Exercise brief -
Copy each entry exactly, leaving nothing out.
%%
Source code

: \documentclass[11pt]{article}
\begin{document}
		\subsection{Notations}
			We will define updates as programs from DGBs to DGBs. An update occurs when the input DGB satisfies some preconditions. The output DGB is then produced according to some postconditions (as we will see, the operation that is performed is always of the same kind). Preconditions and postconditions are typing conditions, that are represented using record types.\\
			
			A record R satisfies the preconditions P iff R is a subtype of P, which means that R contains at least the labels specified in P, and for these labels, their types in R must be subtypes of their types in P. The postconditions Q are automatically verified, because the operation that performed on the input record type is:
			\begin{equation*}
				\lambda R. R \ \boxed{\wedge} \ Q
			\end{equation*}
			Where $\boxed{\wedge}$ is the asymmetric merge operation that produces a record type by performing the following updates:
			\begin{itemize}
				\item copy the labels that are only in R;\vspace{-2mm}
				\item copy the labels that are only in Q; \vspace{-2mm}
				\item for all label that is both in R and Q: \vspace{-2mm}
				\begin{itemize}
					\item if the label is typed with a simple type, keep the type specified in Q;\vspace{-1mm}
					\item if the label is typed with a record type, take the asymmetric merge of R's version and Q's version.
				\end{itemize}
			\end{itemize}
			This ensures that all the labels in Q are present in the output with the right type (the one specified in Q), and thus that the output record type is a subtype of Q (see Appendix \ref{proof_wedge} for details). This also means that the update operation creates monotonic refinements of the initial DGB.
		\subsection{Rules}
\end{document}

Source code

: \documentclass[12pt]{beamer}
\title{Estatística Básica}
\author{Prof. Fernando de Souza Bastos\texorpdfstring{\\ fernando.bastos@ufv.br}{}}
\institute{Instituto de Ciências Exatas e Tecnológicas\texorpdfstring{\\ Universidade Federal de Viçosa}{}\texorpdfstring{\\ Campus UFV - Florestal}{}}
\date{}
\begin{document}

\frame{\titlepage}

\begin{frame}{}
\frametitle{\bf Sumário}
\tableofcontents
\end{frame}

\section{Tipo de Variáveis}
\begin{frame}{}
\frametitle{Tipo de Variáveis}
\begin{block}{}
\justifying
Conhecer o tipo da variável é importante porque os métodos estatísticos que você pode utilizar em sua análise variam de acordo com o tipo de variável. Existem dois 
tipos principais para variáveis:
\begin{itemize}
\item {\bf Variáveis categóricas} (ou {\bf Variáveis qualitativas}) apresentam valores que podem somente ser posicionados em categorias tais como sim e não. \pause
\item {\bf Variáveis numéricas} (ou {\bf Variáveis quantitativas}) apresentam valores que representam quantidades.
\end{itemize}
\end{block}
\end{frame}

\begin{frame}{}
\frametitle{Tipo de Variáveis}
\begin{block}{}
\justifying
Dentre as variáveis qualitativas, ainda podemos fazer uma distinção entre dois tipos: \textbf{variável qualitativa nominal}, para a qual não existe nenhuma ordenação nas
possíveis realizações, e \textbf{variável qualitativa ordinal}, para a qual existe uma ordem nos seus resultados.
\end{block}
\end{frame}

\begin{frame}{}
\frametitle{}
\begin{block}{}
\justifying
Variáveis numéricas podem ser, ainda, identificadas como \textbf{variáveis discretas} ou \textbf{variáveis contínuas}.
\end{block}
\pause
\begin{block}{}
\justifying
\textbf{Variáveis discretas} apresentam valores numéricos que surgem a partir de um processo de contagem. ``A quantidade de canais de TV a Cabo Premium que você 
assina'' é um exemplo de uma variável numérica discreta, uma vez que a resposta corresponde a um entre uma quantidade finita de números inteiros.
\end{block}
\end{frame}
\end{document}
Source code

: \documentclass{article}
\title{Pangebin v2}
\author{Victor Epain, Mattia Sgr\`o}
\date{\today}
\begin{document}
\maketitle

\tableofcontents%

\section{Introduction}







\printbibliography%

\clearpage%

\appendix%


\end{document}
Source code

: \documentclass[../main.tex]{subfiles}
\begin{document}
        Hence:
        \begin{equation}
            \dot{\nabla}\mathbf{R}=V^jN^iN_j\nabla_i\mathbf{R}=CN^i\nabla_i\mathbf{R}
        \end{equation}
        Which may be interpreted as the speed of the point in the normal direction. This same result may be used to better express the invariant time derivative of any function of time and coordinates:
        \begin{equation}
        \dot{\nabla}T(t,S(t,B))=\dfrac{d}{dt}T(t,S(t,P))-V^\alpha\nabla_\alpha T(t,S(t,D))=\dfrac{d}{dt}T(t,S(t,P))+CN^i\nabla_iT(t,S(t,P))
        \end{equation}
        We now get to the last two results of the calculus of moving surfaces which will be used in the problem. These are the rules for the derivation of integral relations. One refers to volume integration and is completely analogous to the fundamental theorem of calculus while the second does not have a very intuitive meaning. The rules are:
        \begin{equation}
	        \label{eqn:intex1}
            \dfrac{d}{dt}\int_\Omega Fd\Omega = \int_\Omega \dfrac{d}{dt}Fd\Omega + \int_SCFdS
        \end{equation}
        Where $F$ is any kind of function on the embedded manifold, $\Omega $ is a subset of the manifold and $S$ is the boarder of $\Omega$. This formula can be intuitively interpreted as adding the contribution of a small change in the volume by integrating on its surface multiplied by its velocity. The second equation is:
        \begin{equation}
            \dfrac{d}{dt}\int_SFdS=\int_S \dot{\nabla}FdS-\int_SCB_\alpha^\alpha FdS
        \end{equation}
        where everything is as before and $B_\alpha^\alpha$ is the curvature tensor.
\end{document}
%%
Response to this task -
Source code

: \documentclass[11pt]{article}
\begin{document}
		\subsection{Notations}
			We will define updates as programs from DGBs to DGBs. An update occurs when the input DGB satisfies some preconditions. The output DGB is then produced according to some postconditions (as we will see, the operation that is performed is always of the same kind). Preconditions and postconditions are typing conditions, that are represented using record types.\\
			
			A record R satisfies the preconditions P iff R is a subtype of P, which means that R contains at least the labels specified in P, and for these labels, their types in R must be subtypes of their types in P. The postconditions Q are automatically verified, because the operation that performed on the input record type is:
			\begin{equation*}
				\lambda R. R \ \boxed{\wedge} \ Q
			\end{equation*}
			Where $\boxed{\wedge}$ is the asymmetric merge operation that produces a record type by performing the following updates:
			\begin{itemize}
				\item copy the labels that are only in R;\vspace{-2mm}
				\item copy the labels that are only in Q; \vspace{-2mm}
				\item for all label that is both in R and Q: \vspace{-2mm}
				\begin{itemize}
					\item if the label is typed with a simple type, keep the type specified in Q;\vspace{-1mm}
					\item if the label is typed with a record type, take the asymmetric merge of R's version and Q's version.
				\end{itemize}
			\end{itemize}
			This ensures that all the labels in Q are present in the output with the right type (the one specified in Q), and thus that the output record type is a subtype of Q (see Appendix \ref{proof_wedge} for details). This also means that the update operation creates monotonic refinements of the initial DGB.
		\subsection{Rules}
\end{document}

Source code

: \documentclass[12pt]{beamer}
\title{Estatística Básica}
\author{Prof. Fernando de Souza Bastos\texorpdfstring{\\ fernando.bastos@ufv.br}{}}
\institute{Instituto de Ciências Exatas e Tecnológicas\texorpdfstring{\\ Universidade Federal de Viçosa}{}\texorpdfstring{\\ Campus UFV - Florestal}{}}
\date{}
\begin{document}

\frame{\titlepage}

\begin{frame}{}
\frametitle{\bf Sumário}
\tableofcontents
\end{frame}

\section{Tipo de Variáveis}
\begin{frame}{}
\frametitle{Tipo de Variáveis}
\begin{block}{}
\justifying
Conhecer o tipo da variável é importante porque os métodos estatísticos que você pode utilizar em sua análise variam de acordo com o tipo de variável. Existem dois 
tipos principais para variáveis:
\begin{itemize}
\item {\bf Variáveis categóricas} (ou {\bf Variáveis qualitativas}) apresentam valores que podem somente ser posicionados em categorias tais como sim e não. \pause
\item {\bf Variáveis numéricas} (ou {\bf Variáveis quantitativas}) apresentam valores que representam quantidades.
\end{itemize}
\end{block}
\end{frame}

\begin{frame}{}
\frametitle{Tipo de Variáveis}
\begin{block}{}
\justifying
Dentre as variáveis qualitativas, ainda podemos fazer uma distinção entre dois tipos: \textbf{variável qualitativa nominal}, para a qual não existe nenhuma ordenação nas
possíveis realizações, e \textbf{variável qualitativa ordinal}, para a qual existe uma ordem nos seus resultados.
\end{block}
\end{frame}

\begin{frame}{}
\frametitle{}
\begin{block}{}
\justifying
Variáveis numéricas podem ser, ainda, identificadas como \textbf{variáveis discretas} ou \textbf{variáveis contínuas}.
\end{block}
\pause
\begin{block}{}
\justifying
\textbf{Variáveis discretas} apresentam valores numéricos que surgem a partir de um processo de contagem. ``A quantidade de canais de TV a Cabo Premium que você 
assina'' é um exemplo de uma variável numérica discreta, uma vez que a resposta corresponde a um entre uma quantidade finita de números inteiros.
\end{block}
\end{frame}
\end{document}
Source code

: \documentclass{article}
\title{Pangebin v2}
\author{Victor Epain, Mattia Sgr\`o}
\date{\today}
\begin{document}
\maketitle

\tableofcontents%

\section{Introduction}







\printbibliography%

\clearpage%

\appendix%


\end{document}
Source code

: \documentclass[../main.tex]{subfiles}
\begin{document}
        Hence:
        \begin{equation}
            \dot{\nabla}\mathbf{R}=V^jN^iN_j\nabla_i\mathbf{R}=CN^i\nabla_i\mathbf{R}
        \end{equation}
        Which may be interpreted as the speed of the point in the normal direction. This same result may be used to better express the invariant time derivative of any function of time and coordinates:
        \begin{equation}
        \dot{\nabla}T(t,S(t,B))=\dfrac{d}{dt}T(t,S(t,P))-V^\alpha\nabla_\alpha T(t,S(t,D))=\dfrac{d}{dt}T(t,S(t,P))+CN^i\nabla_iT(t,S(t,P))
        \end{equation}
        We now get to the last two results of the calculus of moving surfaces which will be used in the problem. These are the rules for the derivation of integral relations. One refers to volume integration and is completely analogous to the fundamental theorem of calculus while the second does not have a very intuitive meaning. The rules are:
        \begin{equation}
	        \label{eqn:intex1}
            \dfrac{d}{dt}\int_\Omega Fd\Omega = \int_\Omega \dfrac{d}{dt}Fd\Omega + \int_SCFdS
        \end{equation}
        Where $F$ is any kind of function on the embedded manifold, $\Omega $ is a subset of the manifold and $S$ is the boarder of $\Omega$. This formula can be intuitively interpreted as adding the contribution of a small change in the volume by integrating on its surface multiplied by its velocity. The second equation is:
        \begin{equation}
            \dfrac{d}{dt}\int_SFdS=\int_S \dot{\nabla}FdS-\int_SCB_\alpha^\alpha FdS
        \end{equation}
        where everything is as before and $B_\alpha^\alpha$ is the curvature tensor.
\end{document}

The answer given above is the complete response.